4. No-Reference and Reduced-Reference Quality Assessment

The quality metrics presented so far assume the availability of the reference video to compare the distorted video against. This requirement is a serious impediment to the feasibility of video quality assessment metrics. Reference videos require tremendous amounts of storage space, and, in many cases, are impossible to provide for most applications.

Reduced-reference (RR) quality assessment does not assume the complete availability of the reference signal, only that of partial reference information that is available through an ancillary data channel. Figure 41.12 shows how a RR quality assessment metric may be deployed. The server transmits side-information with the video to serve as a reference for an RR quality assessment metric down the network. The bandwidth available to the RR channel depends upon the application constraints. The design of RR quality assessment metrics needs to look into what information is to be transmitted through the RR channel so as to provide minimum prediction errors. Needless to say, the feature extraction from the reference video at the server would need to correspond to the intended RR quality assessment algorithm.

click to expand
Figure 41.12: Deployment of a reduced-reference video quality assessment metric. Features extracted from the reference video are sent to the receiver to aid in quality measurements. The video transmission network may be lossy but the RR channel is assumed to be lossless.

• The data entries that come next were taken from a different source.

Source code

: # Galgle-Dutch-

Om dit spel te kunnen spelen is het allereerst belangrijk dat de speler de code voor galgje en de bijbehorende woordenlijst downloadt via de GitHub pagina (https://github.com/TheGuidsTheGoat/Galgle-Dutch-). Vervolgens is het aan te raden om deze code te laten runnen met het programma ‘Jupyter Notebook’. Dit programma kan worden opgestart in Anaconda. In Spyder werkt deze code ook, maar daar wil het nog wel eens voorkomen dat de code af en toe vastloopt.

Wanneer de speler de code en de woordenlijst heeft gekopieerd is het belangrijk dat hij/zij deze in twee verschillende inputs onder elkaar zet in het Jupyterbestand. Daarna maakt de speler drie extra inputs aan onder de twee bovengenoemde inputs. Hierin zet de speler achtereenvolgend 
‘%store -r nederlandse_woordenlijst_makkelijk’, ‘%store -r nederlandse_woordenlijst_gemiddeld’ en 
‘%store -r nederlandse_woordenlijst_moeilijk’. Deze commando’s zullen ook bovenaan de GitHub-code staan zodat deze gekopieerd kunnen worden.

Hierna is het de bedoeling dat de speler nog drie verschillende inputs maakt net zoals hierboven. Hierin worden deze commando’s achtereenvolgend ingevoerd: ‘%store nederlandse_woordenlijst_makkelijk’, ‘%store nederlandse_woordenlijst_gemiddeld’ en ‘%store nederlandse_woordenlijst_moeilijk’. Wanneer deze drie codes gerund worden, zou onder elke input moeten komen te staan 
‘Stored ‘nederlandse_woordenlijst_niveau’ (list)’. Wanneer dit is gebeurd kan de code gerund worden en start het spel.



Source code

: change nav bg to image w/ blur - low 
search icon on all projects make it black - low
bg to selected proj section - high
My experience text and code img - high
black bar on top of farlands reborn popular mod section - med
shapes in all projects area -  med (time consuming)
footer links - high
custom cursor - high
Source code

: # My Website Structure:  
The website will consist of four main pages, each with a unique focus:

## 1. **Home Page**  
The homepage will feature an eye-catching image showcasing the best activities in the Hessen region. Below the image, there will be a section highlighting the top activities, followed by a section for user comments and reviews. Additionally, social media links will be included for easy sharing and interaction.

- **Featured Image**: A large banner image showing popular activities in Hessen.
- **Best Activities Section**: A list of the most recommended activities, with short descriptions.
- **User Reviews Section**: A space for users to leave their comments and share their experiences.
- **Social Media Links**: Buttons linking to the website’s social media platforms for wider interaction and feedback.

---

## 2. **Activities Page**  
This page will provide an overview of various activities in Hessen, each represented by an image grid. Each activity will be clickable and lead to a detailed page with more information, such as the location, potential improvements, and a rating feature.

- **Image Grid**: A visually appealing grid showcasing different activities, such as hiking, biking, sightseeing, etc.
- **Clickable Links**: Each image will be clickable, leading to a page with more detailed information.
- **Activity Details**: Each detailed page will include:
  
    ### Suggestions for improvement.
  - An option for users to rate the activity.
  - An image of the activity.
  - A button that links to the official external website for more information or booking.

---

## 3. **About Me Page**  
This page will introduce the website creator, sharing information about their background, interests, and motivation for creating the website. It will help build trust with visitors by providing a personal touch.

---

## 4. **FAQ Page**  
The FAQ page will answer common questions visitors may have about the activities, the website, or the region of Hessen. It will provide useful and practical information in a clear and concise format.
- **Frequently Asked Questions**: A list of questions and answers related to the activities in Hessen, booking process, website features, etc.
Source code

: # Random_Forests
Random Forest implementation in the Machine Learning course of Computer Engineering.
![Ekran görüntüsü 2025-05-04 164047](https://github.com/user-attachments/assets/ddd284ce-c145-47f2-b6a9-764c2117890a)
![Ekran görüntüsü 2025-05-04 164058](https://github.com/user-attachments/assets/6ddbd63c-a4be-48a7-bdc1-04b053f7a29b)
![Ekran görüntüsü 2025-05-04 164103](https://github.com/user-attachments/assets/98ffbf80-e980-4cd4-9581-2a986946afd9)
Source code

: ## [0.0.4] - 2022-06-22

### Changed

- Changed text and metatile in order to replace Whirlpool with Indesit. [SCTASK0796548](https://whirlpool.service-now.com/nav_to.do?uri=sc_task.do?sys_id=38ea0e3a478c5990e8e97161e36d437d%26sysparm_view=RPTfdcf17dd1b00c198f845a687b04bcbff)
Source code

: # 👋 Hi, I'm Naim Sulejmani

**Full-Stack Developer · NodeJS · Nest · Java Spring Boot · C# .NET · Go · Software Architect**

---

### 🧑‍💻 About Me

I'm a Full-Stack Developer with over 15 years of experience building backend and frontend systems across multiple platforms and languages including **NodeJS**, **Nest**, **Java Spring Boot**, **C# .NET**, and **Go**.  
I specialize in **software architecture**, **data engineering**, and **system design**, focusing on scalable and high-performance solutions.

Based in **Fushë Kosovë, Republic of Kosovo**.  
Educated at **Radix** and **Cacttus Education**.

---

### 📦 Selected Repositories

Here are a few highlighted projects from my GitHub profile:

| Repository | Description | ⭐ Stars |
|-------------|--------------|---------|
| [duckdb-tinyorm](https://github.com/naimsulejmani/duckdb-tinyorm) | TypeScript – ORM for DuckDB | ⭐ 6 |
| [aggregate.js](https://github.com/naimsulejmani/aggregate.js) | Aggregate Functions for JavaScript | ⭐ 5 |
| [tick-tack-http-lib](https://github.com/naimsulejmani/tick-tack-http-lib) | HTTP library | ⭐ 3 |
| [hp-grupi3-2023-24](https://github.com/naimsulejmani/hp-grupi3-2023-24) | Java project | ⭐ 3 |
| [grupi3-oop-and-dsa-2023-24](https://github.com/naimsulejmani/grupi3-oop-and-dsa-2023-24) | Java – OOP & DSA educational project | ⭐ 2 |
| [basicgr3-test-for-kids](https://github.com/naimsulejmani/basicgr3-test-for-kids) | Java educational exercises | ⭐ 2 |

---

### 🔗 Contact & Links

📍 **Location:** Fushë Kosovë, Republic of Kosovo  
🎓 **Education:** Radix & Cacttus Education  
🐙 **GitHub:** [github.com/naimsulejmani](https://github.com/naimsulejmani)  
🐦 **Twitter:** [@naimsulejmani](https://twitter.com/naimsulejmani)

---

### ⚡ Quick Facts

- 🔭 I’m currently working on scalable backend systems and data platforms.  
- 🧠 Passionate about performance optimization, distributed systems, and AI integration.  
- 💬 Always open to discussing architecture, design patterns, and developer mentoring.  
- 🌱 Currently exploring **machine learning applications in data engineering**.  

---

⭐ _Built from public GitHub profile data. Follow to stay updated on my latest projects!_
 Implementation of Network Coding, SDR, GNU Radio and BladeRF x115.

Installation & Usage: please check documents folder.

Perhaps the earliest RR quality assessment metric was proposed by Webster et al. [71] and is based on extracting localized spatial and temporal activity features. A spatial information (SI) feature measures the standard deviation of edge-enhanced frames, assuming that compression will modify the edge statistics in the frames. A temporal information (TI) feature is also extracted, which is the standard deviation of difference frames. Three comparison metrics are derived from the SI and TI features of the reference and the distorted videos. The features for the reference video are transmitted over the RR channel. The metrics are trained on data obtained from human subjects. The size of the RR data depends upon the size of the window over which SI & TI features are calculated. The work was extended in [72], where different edge enhancement filters are used, and two activity features are extracted from 3D windows. One feature measures the strength of the edges in the horizontal/vertical directions, while the second feature measures the strength of the edges over other directions. Impairment metric is defined using these features. Extensive subjective testing is also reported.

Another approach that uses side-information for quality assessment is described in [73], in which marker bits composed of random bit sequences are hidden inside frames. The markers are also transmitted over the ancillary data channel. The error rate in the detection of the marker bits is taken as an indicator of the loss of quality. In [74], a watermarking based approach is proposed, where a watermark image is embedded in the video, and it is suggested that the degradation in the quality of the watermark can be used to predict the degradation in the quality of the video. Strictly speaking, both these methods are not RR quality metrics since they do not extract any features from the reference video. Instead, these methods gauge the distortion processes that occur during compression and the communication channel to estimate the perceptual degradation incurred during transmission in the channel.

Given the limited success that FR quality assessment has achieved, it should come as no surprise that designing objective no-reference (NR) quality measurement algorithms is very difficult indeed. This is mainly due to the limited understanding of the HVS and the corresponding cognitive aspects of the brain. Only a few methods have been proposed in the literature [75–80] for objective NR quality assessment, yet this topic has attracted a great deal of attention recently. For example, the video quality experts group (VQEG) [81] considers the standardization of NR and RR video quality assessment methods as one of its future working directions, where the major source of distortion under consideration is block DCT-based video compression.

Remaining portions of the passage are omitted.